Some commit status updates were not updated
Incident Report for CircleCI
Postmortem

Summary

On January 23, 2025, from 19:48 UTC to 20:43 UTC, customers using CircleCI GitHub OAuth and Bitbucket projects stopped receiving commit status updates. This was due to a code change deployed at 19:48 UTC that negatively impacted the service responsible for sending commit statuses to the Version Control System (VCS) provider.

What Happened

On January 23, 2025, at 19:48 UTC, we deployed a change in how we send events from our service that orchestrates workflows. This change inadvertently modified the value of a key field used by a downstream service responsible for setting commit statuses.

At 20:03 UTC, the team responsible for the downstream service was alerted to an increase in errors when setting commit statuses. This alert auto-resolved without intervention, delaying our response time.

At 20:12 UTC, our support team notified us that customers were experiencing issues with commit status updates. This prompted an investigation. By 20:40 UTC, we had identified and reverted the faulty code change, with customer impact ceasing at 20:43 UTC.
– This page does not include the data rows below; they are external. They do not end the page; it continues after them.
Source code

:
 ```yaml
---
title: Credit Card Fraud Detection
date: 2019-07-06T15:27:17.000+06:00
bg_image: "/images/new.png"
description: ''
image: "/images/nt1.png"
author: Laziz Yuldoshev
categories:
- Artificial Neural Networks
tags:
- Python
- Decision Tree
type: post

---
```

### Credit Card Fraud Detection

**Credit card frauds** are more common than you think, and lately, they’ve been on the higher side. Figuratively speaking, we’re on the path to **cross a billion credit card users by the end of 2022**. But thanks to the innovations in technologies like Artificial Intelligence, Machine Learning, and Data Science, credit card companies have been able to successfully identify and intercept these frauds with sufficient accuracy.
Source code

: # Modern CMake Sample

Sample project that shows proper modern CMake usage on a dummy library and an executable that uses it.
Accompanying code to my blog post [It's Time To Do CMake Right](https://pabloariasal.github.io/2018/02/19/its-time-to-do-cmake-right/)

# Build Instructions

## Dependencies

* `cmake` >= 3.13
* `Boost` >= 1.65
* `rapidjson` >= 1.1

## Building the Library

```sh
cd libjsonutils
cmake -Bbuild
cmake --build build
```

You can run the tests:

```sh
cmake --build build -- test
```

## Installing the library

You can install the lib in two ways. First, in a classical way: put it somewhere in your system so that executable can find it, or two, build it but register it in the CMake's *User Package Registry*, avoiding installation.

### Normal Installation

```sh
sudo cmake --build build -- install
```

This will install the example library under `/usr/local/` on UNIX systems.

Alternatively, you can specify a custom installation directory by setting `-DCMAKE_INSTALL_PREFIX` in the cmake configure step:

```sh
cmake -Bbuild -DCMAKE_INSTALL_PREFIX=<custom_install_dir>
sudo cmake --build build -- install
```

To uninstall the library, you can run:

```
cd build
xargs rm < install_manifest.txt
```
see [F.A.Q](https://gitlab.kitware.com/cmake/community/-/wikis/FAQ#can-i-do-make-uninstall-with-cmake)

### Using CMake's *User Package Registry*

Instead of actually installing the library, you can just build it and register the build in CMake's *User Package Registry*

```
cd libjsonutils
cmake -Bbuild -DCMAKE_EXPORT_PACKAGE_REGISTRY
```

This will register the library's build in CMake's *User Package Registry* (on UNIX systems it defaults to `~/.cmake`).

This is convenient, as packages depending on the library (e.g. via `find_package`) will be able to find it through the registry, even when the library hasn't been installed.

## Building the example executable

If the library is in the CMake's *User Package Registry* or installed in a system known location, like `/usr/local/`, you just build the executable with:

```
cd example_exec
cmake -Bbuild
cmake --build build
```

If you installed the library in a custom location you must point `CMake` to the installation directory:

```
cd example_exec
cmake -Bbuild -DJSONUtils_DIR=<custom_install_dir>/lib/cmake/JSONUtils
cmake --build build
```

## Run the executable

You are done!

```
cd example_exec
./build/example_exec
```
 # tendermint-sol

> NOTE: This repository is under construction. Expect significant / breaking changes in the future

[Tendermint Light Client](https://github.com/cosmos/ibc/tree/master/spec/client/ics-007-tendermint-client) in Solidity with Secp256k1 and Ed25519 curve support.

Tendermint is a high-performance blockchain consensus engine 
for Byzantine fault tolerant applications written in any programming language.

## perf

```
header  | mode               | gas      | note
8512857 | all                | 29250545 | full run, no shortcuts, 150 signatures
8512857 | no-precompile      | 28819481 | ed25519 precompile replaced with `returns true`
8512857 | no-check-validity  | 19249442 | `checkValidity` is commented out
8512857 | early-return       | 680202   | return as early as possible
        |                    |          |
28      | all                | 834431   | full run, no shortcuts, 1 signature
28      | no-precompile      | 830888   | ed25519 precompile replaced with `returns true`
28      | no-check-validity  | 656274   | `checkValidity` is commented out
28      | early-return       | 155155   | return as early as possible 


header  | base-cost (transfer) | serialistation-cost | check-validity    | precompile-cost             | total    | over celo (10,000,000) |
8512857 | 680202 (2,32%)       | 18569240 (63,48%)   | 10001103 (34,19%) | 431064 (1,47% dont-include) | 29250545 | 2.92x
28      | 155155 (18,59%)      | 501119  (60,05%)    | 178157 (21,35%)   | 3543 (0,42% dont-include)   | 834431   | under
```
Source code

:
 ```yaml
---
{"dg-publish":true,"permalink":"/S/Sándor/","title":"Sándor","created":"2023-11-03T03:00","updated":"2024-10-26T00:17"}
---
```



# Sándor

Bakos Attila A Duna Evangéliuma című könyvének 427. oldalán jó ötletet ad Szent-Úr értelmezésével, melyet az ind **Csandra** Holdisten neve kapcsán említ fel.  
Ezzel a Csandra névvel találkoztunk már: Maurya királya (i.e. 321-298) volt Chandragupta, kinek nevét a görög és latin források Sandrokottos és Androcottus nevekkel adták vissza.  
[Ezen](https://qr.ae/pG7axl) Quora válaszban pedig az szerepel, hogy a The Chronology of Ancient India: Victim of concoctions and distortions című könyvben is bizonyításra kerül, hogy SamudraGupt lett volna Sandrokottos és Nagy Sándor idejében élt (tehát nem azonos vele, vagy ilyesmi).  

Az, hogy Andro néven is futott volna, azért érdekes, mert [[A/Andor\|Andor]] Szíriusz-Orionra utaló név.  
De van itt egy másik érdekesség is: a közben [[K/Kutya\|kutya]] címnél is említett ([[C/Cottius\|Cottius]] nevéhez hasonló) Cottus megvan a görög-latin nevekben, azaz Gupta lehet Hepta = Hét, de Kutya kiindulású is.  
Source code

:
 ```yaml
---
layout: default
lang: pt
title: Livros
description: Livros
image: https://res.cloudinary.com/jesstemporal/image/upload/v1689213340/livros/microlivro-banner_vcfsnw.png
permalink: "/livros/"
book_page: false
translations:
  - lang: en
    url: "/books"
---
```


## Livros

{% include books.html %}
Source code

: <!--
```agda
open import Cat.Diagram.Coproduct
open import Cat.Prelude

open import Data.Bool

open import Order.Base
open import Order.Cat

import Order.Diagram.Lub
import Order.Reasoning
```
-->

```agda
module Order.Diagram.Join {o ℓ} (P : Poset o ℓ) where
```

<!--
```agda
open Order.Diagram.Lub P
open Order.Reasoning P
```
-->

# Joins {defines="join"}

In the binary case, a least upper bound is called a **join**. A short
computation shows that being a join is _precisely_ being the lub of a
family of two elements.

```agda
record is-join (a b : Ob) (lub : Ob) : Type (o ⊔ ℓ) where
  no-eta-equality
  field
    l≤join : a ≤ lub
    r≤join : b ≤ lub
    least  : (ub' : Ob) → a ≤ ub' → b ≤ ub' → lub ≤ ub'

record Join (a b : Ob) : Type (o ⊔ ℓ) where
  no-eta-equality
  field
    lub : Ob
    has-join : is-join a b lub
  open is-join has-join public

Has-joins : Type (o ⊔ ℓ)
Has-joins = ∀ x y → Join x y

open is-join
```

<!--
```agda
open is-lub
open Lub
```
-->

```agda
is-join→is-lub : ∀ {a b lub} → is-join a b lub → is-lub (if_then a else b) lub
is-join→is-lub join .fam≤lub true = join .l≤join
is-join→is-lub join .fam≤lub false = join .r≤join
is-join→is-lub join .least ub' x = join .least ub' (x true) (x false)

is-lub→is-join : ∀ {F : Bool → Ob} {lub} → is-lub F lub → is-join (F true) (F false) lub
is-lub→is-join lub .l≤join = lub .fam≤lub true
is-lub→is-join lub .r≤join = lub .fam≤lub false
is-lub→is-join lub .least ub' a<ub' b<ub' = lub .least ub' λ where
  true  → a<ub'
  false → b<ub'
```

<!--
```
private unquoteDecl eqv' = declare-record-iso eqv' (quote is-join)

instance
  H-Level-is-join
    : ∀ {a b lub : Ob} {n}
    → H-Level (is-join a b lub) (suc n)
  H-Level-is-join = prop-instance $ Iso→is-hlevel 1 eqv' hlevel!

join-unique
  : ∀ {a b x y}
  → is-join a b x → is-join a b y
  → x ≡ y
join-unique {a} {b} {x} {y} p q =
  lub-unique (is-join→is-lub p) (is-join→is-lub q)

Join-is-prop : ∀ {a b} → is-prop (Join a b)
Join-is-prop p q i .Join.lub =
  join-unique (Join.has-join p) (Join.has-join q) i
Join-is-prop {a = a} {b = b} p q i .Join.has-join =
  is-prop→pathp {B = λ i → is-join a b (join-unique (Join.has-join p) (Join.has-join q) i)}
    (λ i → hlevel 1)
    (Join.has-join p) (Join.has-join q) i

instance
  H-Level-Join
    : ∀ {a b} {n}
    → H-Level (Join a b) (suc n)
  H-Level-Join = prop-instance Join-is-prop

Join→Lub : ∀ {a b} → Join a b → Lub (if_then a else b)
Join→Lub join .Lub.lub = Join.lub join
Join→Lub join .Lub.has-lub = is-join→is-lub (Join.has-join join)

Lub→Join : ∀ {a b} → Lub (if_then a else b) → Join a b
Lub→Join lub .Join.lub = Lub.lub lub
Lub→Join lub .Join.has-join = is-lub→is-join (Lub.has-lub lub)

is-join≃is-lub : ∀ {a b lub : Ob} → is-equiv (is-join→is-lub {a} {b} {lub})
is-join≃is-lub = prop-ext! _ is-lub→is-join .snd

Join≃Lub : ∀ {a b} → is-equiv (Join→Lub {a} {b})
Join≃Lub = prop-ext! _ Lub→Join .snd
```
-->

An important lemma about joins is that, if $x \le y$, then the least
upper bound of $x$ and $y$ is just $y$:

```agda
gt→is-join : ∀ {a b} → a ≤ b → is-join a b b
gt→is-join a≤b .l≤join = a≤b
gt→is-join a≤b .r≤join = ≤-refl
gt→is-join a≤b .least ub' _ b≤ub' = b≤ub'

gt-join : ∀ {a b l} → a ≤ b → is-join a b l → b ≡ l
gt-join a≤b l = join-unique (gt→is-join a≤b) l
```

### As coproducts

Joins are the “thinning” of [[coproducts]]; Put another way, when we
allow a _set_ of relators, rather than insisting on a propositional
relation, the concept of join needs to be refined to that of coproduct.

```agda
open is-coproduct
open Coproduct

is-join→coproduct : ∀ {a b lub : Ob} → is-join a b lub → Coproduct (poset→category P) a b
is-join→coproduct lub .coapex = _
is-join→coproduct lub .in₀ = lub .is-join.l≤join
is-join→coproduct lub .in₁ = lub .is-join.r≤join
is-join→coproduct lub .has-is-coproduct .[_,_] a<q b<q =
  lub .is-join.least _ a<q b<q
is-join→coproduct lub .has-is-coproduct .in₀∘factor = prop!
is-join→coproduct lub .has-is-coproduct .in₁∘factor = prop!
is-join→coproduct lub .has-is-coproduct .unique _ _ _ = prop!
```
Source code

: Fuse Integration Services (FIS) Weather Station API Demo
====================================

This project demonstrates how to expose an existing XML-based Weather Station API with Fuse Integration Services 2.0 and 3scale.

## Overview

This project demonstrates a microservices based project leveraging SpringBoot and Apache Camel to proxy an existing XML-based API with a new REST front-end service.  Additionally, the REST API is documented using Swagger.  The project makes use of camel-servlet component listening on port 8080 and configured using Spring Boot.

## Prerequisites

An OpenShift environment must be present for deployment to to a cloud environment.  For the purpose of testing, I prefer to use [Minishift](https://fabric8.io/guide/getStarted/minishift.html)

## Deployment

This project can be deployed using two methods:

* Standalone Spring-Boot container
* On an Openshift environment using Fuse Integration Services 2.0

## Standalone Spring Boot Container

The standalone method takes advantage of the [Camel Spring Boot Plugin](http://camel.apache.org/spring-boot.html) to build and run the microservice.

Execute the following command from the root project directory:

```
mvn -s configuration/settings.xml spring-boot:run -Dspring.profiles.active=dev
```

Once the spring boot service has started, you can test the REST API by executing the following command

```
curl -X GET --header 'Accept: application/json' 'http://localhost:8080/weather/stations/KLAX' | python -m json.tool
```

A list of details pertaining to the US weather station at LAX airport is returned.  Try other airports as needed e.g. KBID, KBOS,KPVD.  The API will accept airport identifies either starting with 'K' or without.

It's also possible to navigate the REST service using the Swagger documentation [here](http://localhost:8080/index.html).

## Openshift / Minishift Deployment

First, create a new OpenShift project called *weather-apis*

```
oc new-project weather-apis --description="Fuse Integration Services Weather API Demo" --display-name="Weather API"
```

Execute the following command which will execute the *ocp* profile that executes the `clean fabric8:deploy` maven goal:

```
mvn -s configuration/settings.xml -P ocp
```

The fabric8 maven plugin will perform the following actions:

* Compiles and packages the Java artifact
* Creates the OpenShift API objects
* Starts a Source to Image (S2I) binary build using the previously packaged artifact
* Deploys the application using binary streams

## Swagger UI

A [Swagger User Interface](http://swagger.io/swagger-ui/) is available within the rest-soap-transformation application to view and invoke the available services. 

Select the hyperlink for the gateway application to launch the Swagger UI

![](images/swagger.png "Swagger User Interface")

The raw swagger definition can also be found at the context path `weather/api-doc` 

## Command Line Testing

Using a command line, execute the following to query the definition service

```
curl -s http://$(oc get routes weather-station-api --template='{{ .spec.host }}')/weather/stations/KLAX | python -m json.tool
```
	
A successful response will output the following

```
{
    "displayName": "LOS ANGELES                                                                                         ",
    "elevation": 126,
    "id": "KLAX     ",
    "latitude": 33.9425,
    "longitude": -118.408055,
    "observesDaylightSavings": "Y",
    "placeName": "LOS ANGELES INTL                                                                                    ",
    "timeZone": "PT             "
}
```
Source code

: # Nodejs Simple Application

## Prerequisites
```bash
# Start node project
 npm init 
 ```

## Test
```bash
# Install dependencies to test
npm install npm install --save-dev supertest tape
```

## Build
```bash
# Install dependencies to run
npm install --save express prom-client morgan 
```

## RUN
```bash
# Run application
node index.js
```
Future Prevention and Process Improvement

We will add more comprehensive testing to cover the events sent by our orchestration service. Additionally, we will implement synthetic tests to catch failures in setting proper commit status updates.

We are also investigating why the alert auto-resolved to ensure similar issues are actioned sooner.

While investigation and remediation started promptly after being notified of the issue, there was a delay in initializing our incident protocol, which delayed the creation of a status page update and limited the information available to provide clear timing on the published update. We are revisiting our incident declaration procedures and tool configuration to provide further clarity around incident declaration and improve response time.

Posted Jan 31, 2025 - 21:39 UTC

Resolved
At 19:48 UTC, some customers' projects may have stopped receiving commit status updates. The incident was resolved at 20:43 UTC. To ensure that the checks are reported correctly, we recommend rerunning the impacted workflows from the start.
Posted Jan 23, 2025 - 20:30 UTC